それに、どうにも怒っているだとかそんな雰囲気ではないのだ。なんというか……そう。
「照れてる? みたいな」
「ほーん。お前がそう思うなら、そうなんじゃねぇの?」
「でも、何に照れるんだあの人」
好きなアメフト選手でも出てこない限りは、正直照れる顔が想像すら出来ないのだ。
「……お前なぁ」
「ん、なんだ?」
「……いや、なんでもないわ。忘てくれ」
そう誤魔化す割には、どうにも晶は何か言いたげだ。
「とにかく、部長に直接聞いてみればいいだろ?」
「まあ……そうなんだが」
逃げられてしまえば、どうしようもないのだ。部長が本気で逃げたらうちの部の誰も、いや、うちの学校の誰も捕まえられない。
「なら、諦めるのか?」
「いや、それはちょっと……」
部長は恩人なのだ。今の俺があるのは、間違いなく部長の存在のお陰でもある。
「おいおい。なら、策は一つだろ?」
「え?」
「──頭を使う。俺たちは猿じゃないんだ。そうすりゃ、大抵のことは解決できる。違うか?」
「おお! なんか頼もしい!」
俺はこれまで、お前のことを猿以上だとは思ったことないけどな!
「よーし、じゃあ包囲網を作ろう。あの人は簡単に捕まるようなタマじゃないからな。まずは、慎二っ!!」
「おう!」
何処からともなく、ダンベルを持った慎二が現れる。現れるというより、筍の如く生えてきたような気もするが、この際どうでもいい。

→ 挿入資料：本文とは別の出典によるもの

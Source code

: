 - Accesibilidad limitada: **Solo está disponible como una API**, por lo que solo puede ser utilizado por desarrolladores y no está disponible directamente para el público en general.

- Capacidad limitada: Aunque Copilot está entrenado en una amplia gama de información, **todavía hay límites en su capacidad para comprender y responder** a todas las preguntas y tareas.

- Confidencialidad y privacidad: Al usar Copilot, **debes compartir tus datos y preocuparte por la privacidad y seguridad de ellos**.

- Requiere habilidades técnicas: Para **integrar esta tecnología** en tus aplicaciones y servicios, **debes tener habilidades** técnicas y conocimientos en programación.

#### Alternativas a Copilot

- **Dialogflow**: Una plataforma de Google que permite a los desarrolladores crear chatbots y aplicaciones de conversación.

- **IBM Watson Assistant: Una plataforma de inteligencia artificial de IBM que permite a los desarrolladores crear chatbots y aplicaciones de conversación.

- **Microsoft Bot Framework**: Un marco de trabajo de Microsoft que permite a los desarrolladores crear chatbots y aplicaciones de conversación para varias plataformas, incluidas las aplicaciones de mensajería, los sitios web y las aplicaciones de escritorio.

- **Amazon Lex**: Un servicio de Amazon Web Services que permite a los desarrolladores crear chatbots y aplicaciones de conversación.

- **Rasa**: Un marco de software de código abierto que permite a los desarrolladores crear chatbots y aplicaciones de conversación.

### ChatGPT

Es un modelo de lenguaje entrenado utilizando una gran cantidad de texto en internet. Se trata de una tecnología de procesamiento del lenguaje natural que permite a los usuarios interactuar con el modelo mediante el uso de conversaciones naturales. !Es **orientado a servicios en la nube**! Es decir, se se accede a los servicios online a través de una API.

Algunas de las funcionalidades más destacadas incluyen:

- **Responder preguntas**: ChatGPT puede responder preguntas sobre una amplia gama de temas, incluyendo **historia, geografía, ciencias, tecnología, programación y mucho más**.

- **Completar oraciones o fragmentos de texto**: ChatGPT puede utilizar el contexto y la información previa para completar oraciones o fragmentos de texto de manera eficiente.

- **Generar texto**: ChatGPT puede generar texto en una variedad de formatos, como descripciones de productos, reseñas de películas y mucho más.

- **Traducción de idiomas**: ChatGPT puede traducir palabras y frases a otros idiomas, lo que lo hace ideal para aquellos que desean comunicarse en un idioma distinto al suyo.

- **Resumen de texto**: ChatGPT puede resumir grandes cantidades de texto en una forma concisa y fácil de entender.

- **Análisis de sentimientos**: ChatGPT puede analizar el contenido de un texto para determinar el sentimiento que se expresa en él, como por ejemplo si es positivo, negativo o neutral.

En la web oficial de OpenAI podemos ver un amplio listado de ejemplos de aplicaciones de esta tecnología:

「あとは……あっ! こんなところに部長の使用済み靴下がっ!!」
晶は手を口に当てて、大きな声で叫ぶ。
「ど! どこぉ!?」
校舎の物陰から、砂橋がとんでもない速度で走ってきた。
なんだ、その釣られ方は。
「よし。四人ならどうにかなるだろ」
「ん、晶? この俺のバルクに何用だ?」
「靴下ぁー、靴下どこぉー」
ダメだ、全く協調性がない。
とはいえ、一人で悶々と考えるよりは幾分かマシだろう。
「──さあ、作戦を発表するぞ。お前達」
ここに、晶を総帥として同盟が完成する。
その名も、『部長を逃すな、話をしようチーム』だ。